Il ne faut jamais minimiser la capacité de nuisance de l’extrême-droite. Elle vient de resurgir en Colombie, au Chili. Elle ne prend pas les mêmes formes, ne tient pas les mêmes discours partout. Ici ce sera le néo-libéralisme. L’obsession sécuritaire, la xénophobie et le racisme. Ailleurs encore l’archaïsme de l’Ancien Testament, la domination masculine, la haine des libertés individuelles. Parfois un mélange de toutes ces horreurs et une gestion de classe de la criminalité et de la corruption.

Ici, elle réunit les secteurs les plus mafieux et conservateurs de la « classe des affaires » ; ce qui reste de la lie du jean-claudisme spécialisée dans la goujaterie, la grande et la petite corruption, nostalgiques du « ke makak la la pi rèd » ; les anti droits des femmes, des travailleurs, des classes populaires, qui réclament celui de dominer et d’exploiter en paix, sans contrôle ni contrainte ; les techniciens de troisième zone du néo-libéralisme qui veulent convaincre le peuple que si eux s’enrichissent il y trouvera son bonheur ; les individus originaires des classes moyennes qui vivent des exactions et de la corruption qui forment un cortège d’hommes de main et de propagandistes, prêts à tout pour ne pas perdre leurs privilèges ; les obscurantistes du religieux, représentants locaux de l’extrême-droite évangéliste américaine ; des jeunes loups de la mouvance PHTK, dont la seule idéologie est l’ascension sociale individuelle.

L’extrême-droite est puissante, décomplexée, et bénéficie – on vient de le voir récemment au Chili et en Colombie – du support de l’extrême-droite américaine. Nous avons face à cela un douloureux avantage ici. Les écarts sociaux sont tels, inhumains dans leur réalité concrète que tout discours qui ne martèle pas la nécessité de les atténuer aura du mal à convaincre. A condition que d’autres discours se mettent en place. Une urgence. Pas pour demain. Aujourd’hui.

Quand on a atteint la barre des soixante-dix ans ou qu’on s’en approche, c’est peut-être à cela qu’il faut consacrer ses dernières activités : combattre par ses pratiques et son discours cette surpuissance de l’extrême-droite. C’est plus qu’un devoir pétitionnaire, ce peut être le dernier recours pour ne pas mourir dans la posture du vaincu, de l’inutile. Certes on aura la petite fierté d’avoir bien exercé son métier de médecin, d’agronome, d’écrivain, d’enseignant, d’entrepreneur honnête. On aura accumulé de petits honneurs statutaires dont se souviendront un temps nos enfants, avant de marcher vers les leurs. Mais dans le marasme que connaît notre pays, la seule présence utile pourrait être de faire entendre ce qu’il nous reste de voix dans le vaste non nécessaire contre le pire. Car ceux que j’ai nommés plus haut, c’est le pire.

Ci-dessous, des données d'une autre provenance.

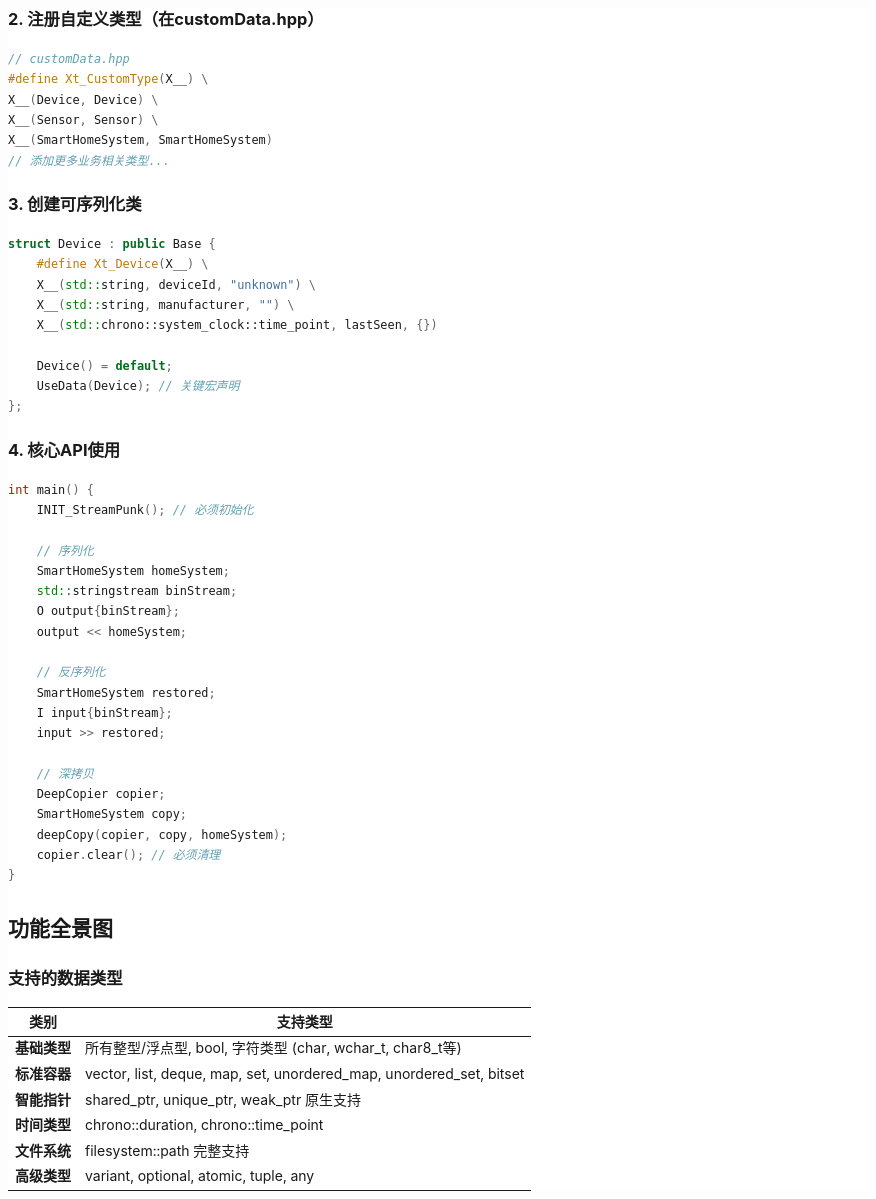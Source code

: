 ### 2. 注册自定义类型（在customData.hpp）
```cpp
// customData.hpp
#define Xt_CustomType(X__) \
X__(Device, Device) \
X__(Sensor, Sensor) \
X__(SmartHomeSystem, SmartHomeSystem)
// 添加更多业务相关类型...
```

### 3. 创建可序列化类
```cpp
struct Device : public Base {
    #define Xt_Device(X__) \
    X__(std::string, deviceId, "unknown") \
    X__(std::string, manufacturer, "") \
    X__(std::chrono::system_clock::time_point, lastSeen, {})
    
    Device() = default;
    UseData(Device); // 关键宏声明
};
```

### 4. 核心API使用
```cpp
int main() {
    INIT_StreamPunk(); // 必须初始化
    
    // 序列化
    SmartHomeSystem homeSystem;
    std::stringstream binStream;
    O output{binStream};
    output << homeSystem;
    
    // 反序列化
    SmartHomeSystem restored;
    I input{binStream};
    input >> restored;
    
    // 深拷贝
    DeepCopier copier;
    SmartHomeSystem copy;
    deepCopy(copier, copy, homeSystem);
    copier.clear(); // 必须清理
}
```

## 功能全景图

### 支持的数据类型
| 类别             | 支持类型                                                                 |
|------------------|--------------------------------------------------------------------------|
| **基础类型**     | 所有整型/浮点型, bool, 字符类型 (char, wchar_t, char8_t等)               |
| **标准容器**     | vector, list, deque, map, set, unordered_map, unordered_set, bitset      |
| **智能指针**     | shared_ptr, unique_ptr, weak_ptr 原生支持                                |
| **时间类型**     | chrono::duration, chrono::time_point                                    |
| **文件系统**     | filesystem::path 完整支持                                                |
| **高级类型**     | variant, optional, atomic, tuple, any                                   |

A la veille de ses cent-trois ans, Edgar Morin disait dans une entrevue qu’il fallait réactiver « l’esprit de gauche » et lui trouver une « incarnation politique », à ne pas prendre dans le sens d’un individu mais d’un mouvement porté par des individus. Il faut peut-être aux hommes et aux femmes de ma génération la modestie de reconnaître qu’ils ne seront pas les porteurs de cette nouvelle incarnation. D’où la nécessité pour eux de tenir une parole à la fois protestataire et propositionnelle.

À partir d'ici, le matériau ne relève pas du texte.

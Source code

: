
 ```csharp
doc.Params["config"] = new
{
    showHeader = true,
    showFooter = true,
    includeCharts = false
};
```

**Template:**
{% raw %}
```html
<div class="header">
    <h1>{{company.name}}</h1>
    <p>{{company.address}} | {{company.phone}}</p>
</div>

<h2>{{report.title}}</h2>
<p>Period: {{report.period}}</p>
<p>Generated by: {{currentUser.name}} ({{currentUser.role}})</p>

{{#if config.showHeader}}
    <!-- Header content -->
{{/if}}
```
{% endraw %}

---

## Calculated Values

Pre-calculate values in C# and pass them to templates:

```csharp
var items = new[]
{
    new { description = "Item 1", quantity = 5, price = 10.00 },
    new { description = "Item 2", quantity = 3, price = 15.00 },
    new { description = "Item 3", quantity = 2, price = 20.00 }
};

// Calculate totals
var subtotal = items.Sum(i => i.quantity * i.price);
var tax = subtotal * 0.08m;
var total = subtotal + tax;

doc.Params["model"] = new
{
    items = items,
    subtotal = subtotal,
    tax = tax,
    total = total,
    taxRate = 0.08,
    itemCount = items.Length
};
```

Le sociologue Michel Acacia m’a envoyé la semaine dernière la vidéo d’une jeune femme qui opinait sur la réalité haïtienne. Rien de particulier, sauf qu’elle insistait sur la faiblesse du discours protestataire. Une extrême-droite en puissance. Et cela se fait comme si de rien n’était. Comme si, tous étaient occupés ailleurs. A leurs petites affaires. Une urgence : oser penser le social dans le sens de sa transformation. Dans tous les domaines. Et le dire. Pour les vieux dont je suis, peut-être le dernier combat.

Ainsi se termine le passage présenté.